GPU Infrastructure & Training at Scale
NVIDIA NeMo AutoModel delivers the kind of gains that make MoE practitioners stop and re-read the benchmarks. Building on HuggingFace Transformers v5's first-class MoE support, it adds Expert Parallelism, DeepEP fused all-to-all dispatch, and TransformerEngine kernels — accessible by changing a single import line. On Qwen3-30B-A3B and Nemotron 3 Nano 30B-A3B, this yields 3.4–3.7x higher training throughput with 29–32% less GPU memory versus the best Transformers v5 configuration. Peak memory for Qwen3 drops from 68.2 GiB to 48.1 GiB. At frontier scale, AutoModel enables full fine-tuning of the 550B-parameter Nemotron 3 Ultra across 128 H100 GPUs — a regime where Transformers v5 simply runs out of memory. The key: Expert Parallelism is treated as orthogonal to data parallelism, so on 8 GPUs the system runs ep=8 and dp=8 simultaneously, with every GPU holding only 1/8 of the expert weights. Checkpoints remain standard HF safetensors, deployable on vLLM and SGLang without conversion. (more: https://huggingface.co/blog/nvidia/accelerating-fine-tuning-nvidia-nemo-automodel)

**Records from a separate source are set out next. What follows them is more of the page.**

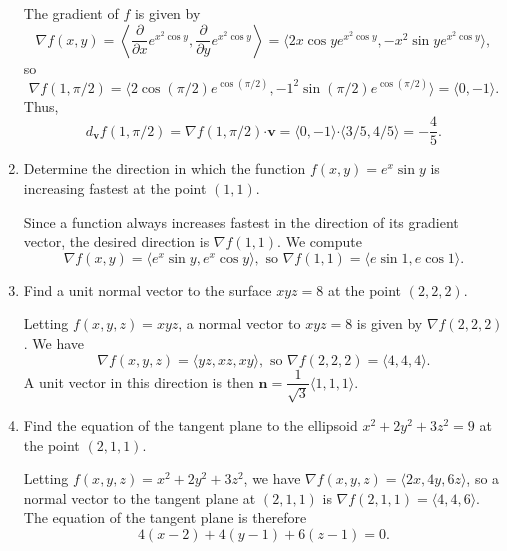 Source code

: \documentclass[letterpaper,12pt]{article}
\newcommand{\pd}[2]{\dfrac{\partial #1}{\partial #2}}
\newcommand{\dotp}{\boldsymbol{\cdot}}
\begin{document}
\begin{enumerate}
\bigskip

The gradient of $f$ is given by
\[
 \nabla f(x,y) = \left\langle \pd{}{x}e^{x^2\cos y}, \pd{}{y}e^{x^2\cos y}\right\rangle = \langle 2x\cos ye^{x^2\cos y}, -x^2\sin y e^{x^2\cos y}\rangle,
\]
so 
\[
 \nabla f(1,\pi/2) = \langle 2\cos(\pi/2)e^{\cos (\pi/2)}, -1^2\sin(\pi/2)e^{\cos(\pi/2)}\rangle = \langle 0,-1\rangle.
\]
Thus,
\[
 d_{\mathbf{v}}f(1,\pi/2) = \nabla f(1,\pi/2)\dotp \mathbf{v} = \langle 0, -1\rangle \dotp \langle 3/5, 4/5\rangle = -\frac{4}{5}.
\]

 \item Determine the direction in which the function $f(x,y)=e^x\sin y$ is increasing fastest at the point $(1,1)$.

\bigskip

Since a function always increases fastest in the direction of its gradient vector, the desired direction is $\nabla f(1,1)$. We compute
\[
 \nabla f(x,y) = \langle e^x\sin y, e^x\cos y\rangle, \text{ so } \nabla f(1,1) = \langle e\sin 1, e\cos 1\rangle.
\]

 \item Find a unit normal vector to the surface $xyz=8$ at the point $(2,2,2)$.

\bigskip

Letting $f(x,y,z)=xyz$, a normal vector to $xyz=8$ is given by $\nabla f(2,2,2)$. We have
\[
 \nabla f(x,y,z) = \langle yz, xz, xy\rangle, \text{ so } \nabla f(2,2,2) = \langle 4,4,4\rangle.
\]
A unit vector in this direction is then $\mathbf{n} = \dfrac{1}{\sqrt{3}}\langle 1,1,1\rangle$.

\bigskip

 \item Find the equation of the tangent plane to the ellipsoid $x^2+2y^2+3z^2=9$ at the point $(2,1,1)$.

\bigskip

Letting $f(x,y,z) = x^2+2y^2+3z^2$, we have $\nabla f(x,y,z) = \langle 2x, 4y, 6z\rangle$, so a normal vector to the tangent plane at $(2,1,1)$ is $\nabla f(2,1,1) = \langle 4,4,6\rangle$. The equation of the tangent plane is therefore
\[
 4(x-2)+4(y-1)+6(z-1)=0.
\]

\end{enumerate}
\end{document}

On the inference side, NVIDIA is claiming a 15x speedup using diffusion-based LLM generation, where entire blocks of text are produced at once rather than token by token. Early adopters running the 26B diffusion Gemma on AMD Strix Halo report the number is real but context-dependent: predictable outputs like JSON lock in at around 70 tok/s, while creative writing needs more correction passes and drops to about 15. Critical caveats: bf16 is mandatory (fp16 produces garbage), the exact prompt format matters enormously, and the headline numbers rely on compiler tricks that do not yet work on AMD. The deeper question — if the diffusion model's output is "good enough" 95% of the time, why bother with autoregressive verification at all — remains unresolved. But 15x is a big enough number that even a fraction of the claimed speedup, on the right workloads, would change how people think about local inference budgets. (more: https://old.reddit.com/r/LocalLLaMA/comments/1udpd7i/im_eager_for_a_15x_speedup_on_my_strix_halo/)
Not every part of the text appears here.